» **PROBLEM DETAILS**: The complete listing should be restated exactly.

» **DATASET**:

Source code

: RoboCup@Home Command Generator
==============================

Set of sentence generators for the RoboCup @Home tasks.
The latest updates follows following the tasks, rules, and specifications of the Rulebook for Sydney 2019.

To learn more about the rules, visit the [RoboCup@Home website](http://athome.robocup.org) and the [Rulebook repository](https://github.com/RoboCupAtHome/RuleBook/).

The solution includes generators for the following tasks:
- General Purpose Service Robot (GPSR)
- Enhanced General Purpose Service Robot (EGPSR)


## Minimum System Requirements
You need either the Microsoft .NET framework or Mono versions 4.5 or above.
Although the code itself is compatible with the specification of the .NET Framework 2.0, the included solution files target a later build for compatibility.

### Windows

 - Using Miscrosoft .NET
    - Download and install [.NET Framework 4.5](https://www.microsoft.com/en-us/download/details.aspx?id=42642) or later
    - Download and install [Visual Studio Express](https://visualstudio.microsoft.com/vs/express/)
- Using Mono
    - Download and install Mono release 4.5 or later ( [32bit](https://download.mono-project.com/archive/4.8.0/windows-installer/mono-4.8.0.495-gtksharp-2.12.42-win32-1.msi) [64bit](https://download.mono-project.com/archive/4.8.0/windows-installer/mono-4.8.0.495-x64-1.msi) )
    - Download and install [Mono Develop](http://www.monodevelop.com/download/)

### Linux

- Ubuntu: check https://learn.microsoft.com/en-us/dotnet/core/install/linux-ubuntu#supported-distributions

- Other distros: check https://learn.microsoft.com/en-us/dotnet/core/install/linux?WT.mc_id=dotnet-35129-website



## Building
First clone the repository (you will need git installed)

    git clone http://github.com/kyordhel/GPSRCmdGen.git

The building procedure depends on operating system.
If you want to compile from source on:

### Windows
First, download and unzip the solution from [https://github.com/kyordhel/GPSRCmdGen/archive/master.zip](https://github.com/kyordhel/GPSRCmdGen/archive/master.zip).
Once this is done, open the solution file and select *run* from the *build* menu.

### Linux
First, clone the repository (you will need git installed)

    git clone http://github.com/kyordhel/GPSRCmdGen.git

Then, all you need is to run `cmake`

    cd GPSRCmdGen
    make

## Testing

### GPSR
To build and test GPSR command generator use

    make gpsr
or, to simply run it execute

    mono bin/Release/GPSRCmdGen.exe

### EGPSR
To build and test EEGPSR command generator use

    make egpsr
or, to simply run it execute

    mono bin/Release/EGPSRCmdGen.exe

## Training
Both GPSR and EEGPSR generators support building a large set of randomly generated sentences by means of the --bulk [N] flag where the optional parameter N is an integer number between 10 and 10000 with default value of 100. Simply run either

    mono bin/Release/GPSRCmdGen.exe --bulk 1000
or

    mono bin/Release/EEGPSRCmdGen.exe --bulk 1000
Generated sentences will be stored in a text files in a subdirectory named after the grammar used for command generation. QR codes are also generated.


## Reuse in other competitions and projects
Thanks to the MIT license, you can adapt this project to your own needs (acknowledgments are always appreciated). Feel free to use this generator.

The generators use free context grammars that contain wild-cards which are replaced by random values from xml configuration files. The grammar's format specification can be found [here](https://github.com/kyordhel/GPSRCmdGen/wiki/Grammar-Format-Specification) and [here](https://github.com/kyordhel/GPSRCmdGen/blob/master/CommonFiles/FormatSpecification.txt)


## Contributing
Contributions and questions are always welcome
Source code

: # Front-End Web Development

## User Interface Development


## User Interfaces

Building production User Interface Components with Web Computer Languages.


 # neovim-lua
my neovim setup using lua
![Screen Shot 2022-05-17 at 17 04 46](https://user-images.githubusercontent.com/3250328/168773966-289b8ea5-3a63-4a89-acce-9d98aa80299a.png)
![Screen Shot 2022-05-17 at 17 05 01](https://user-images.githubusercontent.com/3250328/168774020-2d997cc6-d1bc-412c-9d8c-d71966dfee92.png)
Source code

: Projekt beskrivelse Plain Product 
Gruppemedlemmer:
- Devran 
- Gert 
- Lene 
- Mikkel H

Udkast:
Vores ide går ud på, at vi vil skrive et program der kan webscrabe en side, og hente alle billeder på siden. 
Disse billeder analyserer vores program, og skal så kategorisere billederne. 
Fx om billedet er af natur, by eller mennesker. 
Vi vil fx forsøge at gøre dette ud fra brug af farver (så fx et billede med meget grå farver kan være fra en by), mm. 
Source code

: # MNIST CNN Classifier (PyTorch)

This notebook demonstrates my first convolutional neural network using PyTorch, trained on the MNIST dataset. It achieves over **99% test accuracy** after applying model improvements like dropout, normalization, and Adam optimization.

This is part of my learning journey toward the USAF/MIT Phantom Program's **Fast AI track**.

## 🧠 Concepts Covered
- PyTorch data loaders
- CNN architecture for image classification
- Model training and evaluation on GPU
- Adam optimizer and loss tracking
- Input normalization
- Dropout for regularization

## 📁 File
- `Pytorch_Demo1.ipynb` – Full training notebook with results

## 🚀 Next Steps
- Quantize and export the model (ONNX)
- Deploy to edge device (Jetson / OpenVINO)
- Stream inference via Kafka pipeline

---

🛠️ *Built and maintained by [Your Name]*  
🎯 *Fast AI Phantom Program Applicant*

» **OUTPUT FOR THIS TASK**:
Source code

: RoboCup@Home Command Generator
==============================

Set of sentence generators for the RoboCup @Home tasks.
The latest updates follows following the tasks, rules, and specifications of the Rulebook for Sydney 2019.

To learn more about the rules, visit the [RoboCup@Home website](http://athome.robocup.org) and the [Rulebook repository](https://github.com/RoboCupAtHome/RuleBook/).

The solution includes generators for the following tasks:
- General Purpose Service Robot (GPSR)
- Enhanced General Purpose Service Robot (EGPSR)


## Minimum System Requirements
You need either the Microsoft .NET framework or Mono versions 4.5 or above.
Although the code itself is compatible with the specification of the .NET Framework 2.0, the included solution files target a later build for compatibility.

### Windows

 - Using Miscrosoft .NET
    - Download and install [.NET Framework 4.5](https://www.microsoft.com/en-us/download/details.aspx?id=42642) or later
    - Download and install [Visual Studio Express](https://visualstudio.microsoft.com/vs/express/)
- Using Mono
    - Download and install Mono release 4.5 or later ( [32bit](https://download.mono-project.com/archive/4.8.0/windows-installer/mono-4.8.0.495-gtksharp-2.12.42-win32-1.msi) [64bit](https://download.mono-project.com/archive/4.8.0/windows-installer/mono-4.8.0.495-x64-1.msi) )
    - Download and install [Mono Develop](http://www.monodevelop.com/download/)

### Linux

- Ubuntu: check https://learn.microsoft.com/en-us/dotnet/core/install/linux-ubuntu#supported-distributions

- Other distros: check https://learn.microsoft.com/en-us/dotnet/core/install/linux?WT.mc_id=dotnet-35129-website



## Building
First clone the repository (you will need git installed)

    git clone http://github.com/kyordhel/GPSRCmdGen.git

The building procedure depends on operating system.
If you want to compile from source on:

### Windows
First, download and unzip the solution from [https://github.com/kyordhel/GPSRCmdGen/archive/master.zip](https://github.com/kyordhel/GPSRCmdGen/archive/master.zip).
Once this is done, open the solution file and select *run* from the *build* menu.

### Linux
First, clone the repository (you will need git installed)

    git clone http://github.com/kyordhel/GPSRCmdGen.git

Then, all you need is to run `cmake`

    cd GPSRCmdGen
    make

## Testing

### GPSR
To build and test GPSR command generator use

    make gpsr
or, to simply run it execute

    mono bin/Release/GPSRCmdGen.exe

### EGPSR
To build and test EEGPSR command generator use

    make egpsr
or, to simply run it execute

    mono bin/Release/EGPSRCmdGen.exe

## Training
Both GPSR and EEGPSR generators support building a large set of randomly generated sentences by means of the --bulk [N] flag where the optional parameter N is an integer number between 10 and 10000 with default value of 100. Simply run either

    mono bin/Release/GPSRCmdGen.exe --bulk 1000
or

    mono bin/Release/EEGPSRCmdGen.exe --bulk 1000
Generated sentences will be stored in a text files in a subdirectory named after the grammar used for command generation. QR codes are also generated.


## Reuse in other competitions and projects
Thanks to the MIT license, you can adapt this project to your own needs (acknowledgments are always appreciated). Feel free to use this generator.

The generators use free context grammars that contain wild-cards which are replaced by random values from xml configuration files. The grammar's format specification can be found [here](https://github.com/kyordhel/GPSRCmdGen/wiki/Grammar-Format-Specification) and [here](https://github.com/kyordhel/GPSRCmdGen/blob/master/CommonFiles/FormatSpecification.txt)


## Contributing
Contributions and questions are always welcome
Source code

: # Front-End Web Development

## User Interface Development


## User Interfaces

Building production User Interface Components with Web Computer Languages.


 # neovim-lua
my neovim setup using lua
![Screen Shot 2022-05-17 at 17 04 46](https://user-images.githubusercontent.com/3250328/168773966-289b8ea5-3a63-4a89-acce-9d98aa80299a.png)
![Screen Shot 2022-05-17 at 17 05 01](https://user-images.githubusercontent.com/3250328/168774020-2d997cc6-d1bc-412c-9d8c-d71966dfee92.png)
Source code

: Projekt beskrivelse Plain Product 
Gruppemedlemmer:
- Devran 
- Gert 
- Lene 
- Mikkel H

Udkast:
Vores ide går ud på, at vi vil skrive et program der kan webscrabe en side, og hente alle billeder på siden. 
Disse billeder analyserer vores program, og skal så kategorisere billederne. 
Fx om billedet er af natur, by eller mennesker. 
Vi vil fx forsøge at gøre dette ud fra brug af farver (så fx et billede med meget grå farver kan være fra en by), mm. 
Source code

: # MNIST CNN Classifier (PyTorch)

This notebook demonstrates my first convolutional neural network using PyTorch, trained on the MNIST dataset. It achieves over **99% test accuracy** after applying model improvements like dropout, normalization, and Adam optimization.

This is part of my learning journey toward the USAF/MIT Phantom Program's **Fast AI track**.

## 🧠 Concepts Covered
- PyTorch data loaders
- CNN architecture for image classification
- Model training and evaluation on GPU
- Adam optimizer and loss tracking
- Input normalization
- Dropout for regularization

## 📁 File
- `Pytorch_Demo1.ipynb` – Full training notebook with results

## 🚀 Next Steps
- Quantize and export the model (ONNX)
- Deploy to edge device (Jetson / OpenVINO)
- Stream inference via Kafka pipeline

---

🛠️ *Built and maintained by [Your Name]*  
🎯 *Fast AI Phantom Program Applicant*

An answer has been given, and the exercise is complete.